RECORDS FOR THIS EXERCISE below:

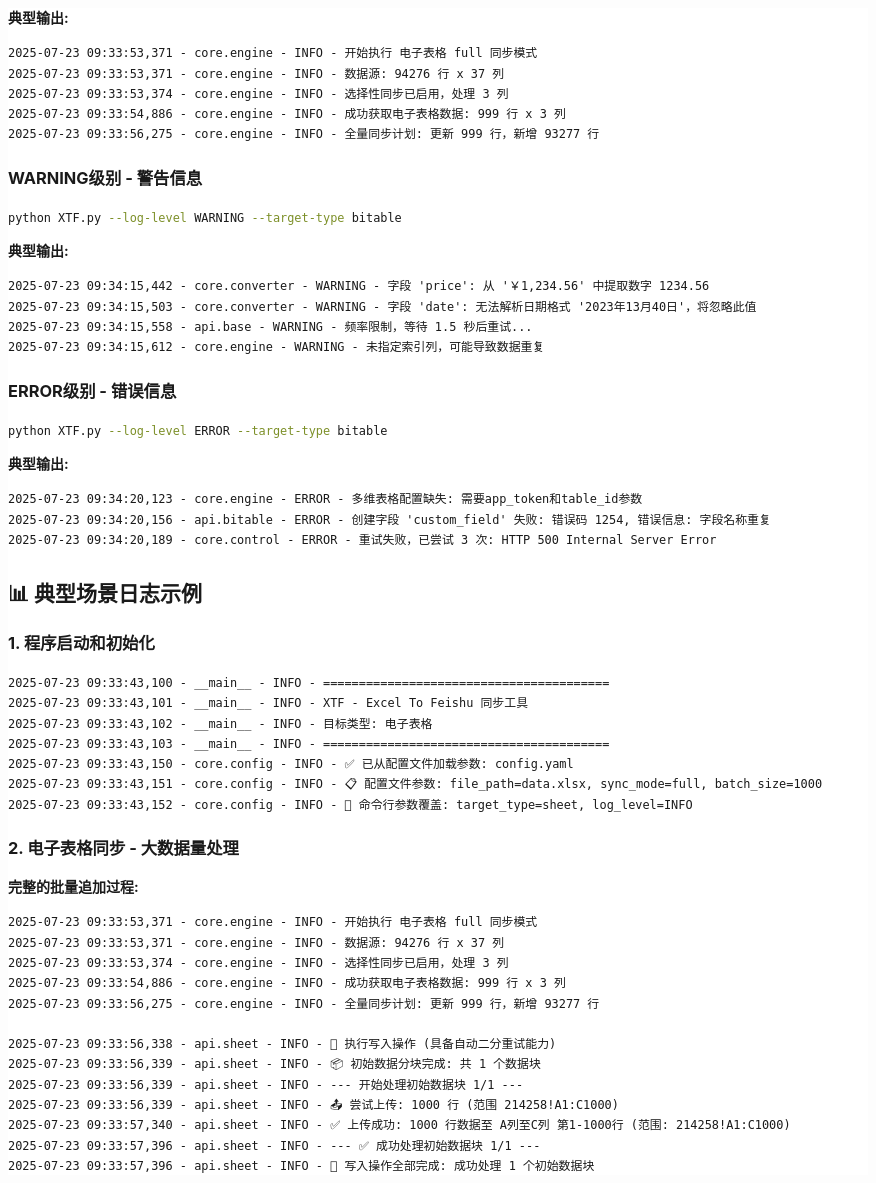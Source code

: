 **典型输出:**
```
2025-07-23 09:33:53,371 - core.engine - INFO - 开始执行 电子表格 full 同步模式
2025-07-23 09:33:53,371 - core.engine - INFO - 数据源: 94276 行 x 37 列
2025-07-23 09:33:53,374 - core.engine - INFO - 选择性同步已启用，处理 3 列
2025-07-23 09:33:54,886 - core.engine - INFO - 成功获取电子表格数据: 999 行 x 3 列
2025-07-23 09:33:56,275 - core.engine - INFO - 全量同步计划: 更新 999 行，新增 93277 行
```

### WARNING级别 - 警告信息
```bash
python XTF.py --log-level WARNING --target-type bitable
```

**典型输出:**
```
2025-07-23 09:34:15,442 - core.converter - WARNING - 字段 'price': 从 '￥1,234.56' 中提取数字 1234.56
2025-07-23 09:34:15,503 - core.converter - WARNING - 字段 'date': 无法解析日期格式 '2023年13月40日'，将忽略此值
2025-07-23 09:34:15,558 - api.base - WARNING - 频率限制，等待 1.5 秒后重试...
2025-07-23 09:34:15,612 - core.engine - WARNING - 未指定索引列，可能导致数据重复
```

### ERROR级别 - 错误信息
```bash
python XTF.py --log-level ERROR --target-type bitable
```

**典型输出:**
```
2025-07-23 09:34:20,123 - core.engine - ERROR - 多维表格配置缺失: 需要app_token和table_id参数
2025-07-23 09:34:20,156 - api.bitable - ERROR - 创建字段 'custom_field' 失败: 错误码 1254, 错误信息: 字段名称重复
2025-07-23 09:34:20,189 - core.control - ERROR - 重试失败，已尝试 3 次: HTTP 500 Internal Server Error
```

## 📊 典型场景日志示例

### 1. 程序启动和初始化

```
2025-07-23 09:33:43,100 - __main__ - INFO - ========================================
2025-07-23 09:33:43,101 - __main__ - INFO - XTF - Excel To Feishu 同步工具
2025-07-23 09:33:43,102 - __main__ - INFO - 目标类型: 电子表格
2025-07-23 09:33:43,103 - __main__ - INFO - ========================================
2025-07-23 09:33:43,150 - core.config - INFO - ✅ 已从配置文件加载参数: config.yaml
2025-07-23 09:33:43,151 - core.config - INFO - 📋 配置文件参数: file_path=data.xlsx, sync_mode=full, batch_size=1000
2025-07-23 09:33:43,152 - core.config - INFO - 🔧 命令行参数覆盖: target_type=sheet, log_level=INFO
```

### 2. 电子表格同步 - 大数据量处理

**完整的批量追加过程:**
```
2025-07-23 09:33:53,371 - core.engine - INFO - 开始执行 电子表格 full 同步模式
2025-07-23 09:33:53,371 - core.engine - INFO - 数据源: 94276 行 x 37 列
2025-07-23 09:33:53,374 - core.engine - INFO - 选择性同步已启用，处理 3 列
2025-07-23 09:33:54,886 - core.engine - INFO - 成功获取电子表格数据: 999 行 x 3 列
2025-07-23 09:33:56,275 - core.engine - INFO - 全量同步计划: 更新 999 行，新增 93277 行

2025-07-23 09:33:56,338 - api.sheet - INFO - 🔄 执行写入操作 (具备自动二分重试能力)
2025-07-23 09:33:56,339 - api.sheet - INFO - 📦 初始数据分块完成: 共 1 个数据块
2025-07-23 09:33:56,339 - api.sheet - INFO - --- 开始处理初始数据块 1/1 ---
2025-07-23 09:33:56,339 - api.sheet - INFO - 📤 尝试上传: 1000 行 (范围 214258!A1:C1000)
2025-07-23 09:33:57,340 - api.sheet - INFO - ✅ 上传成功: 1000 行数据至 A列至C列 第1-1000行 (范围: 214258!A1:C1000)
2025-07-23 09:33:57,396 - api.sheet - INFO - --- ✅ 成功处理初始数据块 1/1 ---
2025-07-23 09:33:57,396 - api.sheet - INFO - 🎉 写入操作全部完成: 成功处理 1 个初始数据块
```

End of RECORDS FOR THIS EXERCISE.

→ **PROBLEM TO WORK ON**
Where the word "错误信息" shows up in a line of the listing, return that line.

→ **SOLUTION BELOW**
### ERROR级别 - 错误信息
2025-07-23 09:34:20,156 - api.bitable - ERROR - 创建字段 'custom_field' 失败: 错误码 1254, 错误信息: 字段名称重复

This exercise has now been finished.